11 enero 2006

Les Vacances de Monsieur Hulot (1953)

Segundo largometraje de Jacques Tati donde presenta en sociedad, y de qué manera, a Monsieur Hulot, y que supera mis expectativas. Tras Jour de Fête (1949), donde ya hay muestras de su genio, estas vacaciones al lado de mar fijan el universo de Tati, donde su personaje deambula tratando de pasárselo bien, consciente de sus meteduras de pata, pero también de sus fundamentos de buen hombre.
Llaman mi atención diversos aspectos de la factura técnica de la película. Los encuadres son primorosos, con unos movimientos de cámara imperceptibles pero que ponen el ojo (el espectador) frente a la acción, sin trampas. La transferencia a DVD hace justicia en casi todo el metraje a una luminosa fotografía naturalista, bien contrastada, con algunos problemas en las escenas noctunas y/o con efectos especiales. La música está formada por un tema recurrente perfectamente integrado en la trama, y que en muchos momentos es escuchado también por los personajes. Funciona como rueda de noria, marcando el comienzo de cada secuencia, pero sonando siempre nuevo, como el acorde de la puerta del comedor. Los personajes hablan en francés, alemán, inglés, todo mezclado, batiburrillo babilónico que se anticipa a este mundo mundial, perdón, global. Hay militares jubilados, gimnastas, cocineros, hermosas chicas, jóvenes que escuchan a Billie Holliday, aristócratas que cazan en silla de ruedas, financieros colgados del teléfono incluso en vacaciones y niños, muchos niños.

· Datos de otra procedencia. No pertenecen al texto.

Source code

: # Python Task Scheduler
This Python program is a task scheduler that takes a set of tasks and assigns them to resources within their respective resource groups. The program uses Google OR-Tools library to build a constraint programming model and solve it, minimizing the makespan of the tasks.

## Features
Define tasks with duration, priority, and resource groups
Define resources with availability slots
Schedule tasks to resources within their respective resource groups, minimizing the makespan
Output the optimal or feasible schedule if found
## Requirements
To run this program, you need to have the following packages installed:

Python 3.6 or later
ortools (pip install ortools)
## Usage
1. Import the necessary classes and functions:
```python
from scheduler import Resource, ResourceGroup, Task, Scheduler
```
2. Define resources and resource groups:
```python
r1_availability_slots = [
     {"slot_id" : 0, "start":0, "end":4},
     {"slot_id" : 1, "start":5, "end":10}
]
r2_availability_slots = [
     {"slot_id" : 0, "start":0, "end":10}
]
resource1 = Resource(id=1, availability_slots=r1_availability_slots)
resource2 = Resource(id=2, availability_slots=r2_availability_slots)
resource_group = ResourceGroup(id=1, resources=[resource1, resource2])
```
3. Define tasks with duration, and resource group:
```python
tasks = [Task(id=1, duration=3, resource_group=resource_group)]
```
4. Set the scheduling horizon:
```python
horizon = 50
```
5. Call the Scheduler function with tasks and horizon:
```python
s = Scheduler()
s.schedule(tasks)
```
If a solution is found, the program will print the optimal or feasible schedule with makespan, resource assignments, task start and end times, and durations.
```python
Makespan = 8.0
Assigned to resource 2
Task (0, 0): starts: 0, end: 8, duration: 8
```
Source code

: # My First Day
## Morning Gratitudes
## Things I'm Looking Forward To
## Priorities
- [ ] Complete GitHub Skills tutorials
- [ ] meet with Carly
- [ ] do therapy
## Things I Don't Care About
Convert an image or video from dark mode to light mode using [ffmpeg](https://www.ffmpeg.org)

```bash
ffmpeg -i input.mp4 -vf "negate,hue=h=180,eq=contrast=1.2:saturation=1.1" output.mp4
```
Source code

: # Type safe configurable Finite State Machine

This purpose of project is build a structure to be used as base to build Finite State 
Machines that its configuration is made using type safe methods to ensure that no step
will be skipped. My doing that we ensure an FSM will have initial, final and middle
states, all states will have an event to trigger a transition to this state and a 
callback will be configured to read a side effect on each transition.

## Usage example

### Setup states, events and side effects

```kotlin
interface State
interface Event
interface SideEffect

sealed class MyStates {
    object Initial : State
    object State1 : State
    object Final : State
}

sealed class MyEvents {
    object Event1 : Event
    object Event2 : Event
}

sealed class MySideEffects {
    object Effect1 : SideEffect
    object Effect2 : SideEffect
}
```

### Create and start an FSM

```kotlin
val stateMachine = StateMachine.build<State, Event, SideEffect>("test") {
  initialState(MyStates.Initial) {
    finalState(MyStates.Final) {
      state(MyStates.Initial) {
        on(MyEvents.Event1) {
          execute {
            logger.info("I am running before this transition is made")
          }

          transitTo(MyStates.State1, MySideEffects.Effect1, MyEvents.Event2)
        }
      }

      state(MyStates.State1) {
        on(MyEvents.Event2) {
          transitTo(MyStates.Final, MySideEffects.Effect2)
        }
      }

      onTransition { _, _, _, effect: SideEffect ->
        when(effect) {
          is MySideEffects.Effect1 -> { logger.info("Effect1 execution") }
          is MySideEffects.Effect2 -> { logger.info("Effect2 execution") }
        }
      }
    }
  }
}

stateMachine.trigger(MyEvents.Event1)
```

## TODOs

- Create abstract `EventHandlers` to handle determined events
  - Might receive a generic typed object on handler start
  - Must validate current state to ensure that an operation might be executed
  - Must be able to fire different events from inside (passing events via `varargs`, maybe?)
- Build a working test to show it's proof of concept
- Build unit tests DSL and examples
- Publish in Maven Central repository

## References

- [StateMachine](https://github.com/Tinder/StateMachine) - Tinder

Hulot es alto, con un sombrero y una pipa que quedan para siempre como rasgos de su carácter, amén del coche con el petardea por toda la Bretaña. Aprende a jugar al tenis mientras se compra la raqueta, recibe pésames en entierros ajenos, castiga a los mirones (aunque no lo sean) e incluso muta en monstruo marino. Todo sin darse ninguna importancia. Su caminar encorvado quizá le haga ver el mundo distorsionado, aunque no descartemos que sea el único que lo enfoca bien. Los que le rodean se contagian de su facilidad para generar desorden (antológica la intervención en las partidas de cartas), pero en la fiesta de disfraces es quien baila con la muchacha, un extraño ángel ario con peinado galáctico; qué problemas tiene Hulot para posar la mano en su compañera de baile. Los gags están bien construidos, pero con un toque naif los hace más verosímiles aún, regalándonos risas francas y oxigenantes (Dios mío, cuando coloca los cuadros). Tenemos escenas al borde del mar (mmm, Kitano estuvo aquí, y no sólo por ésto), entre las casetas, con un caballo, con el engrudo del heladero, pintando una barca, geniales todas.
Un final hermoso, triste, con Hulot casi solo, un colofón tierno para un verano que, como todos los veranos, nunca se repetirá.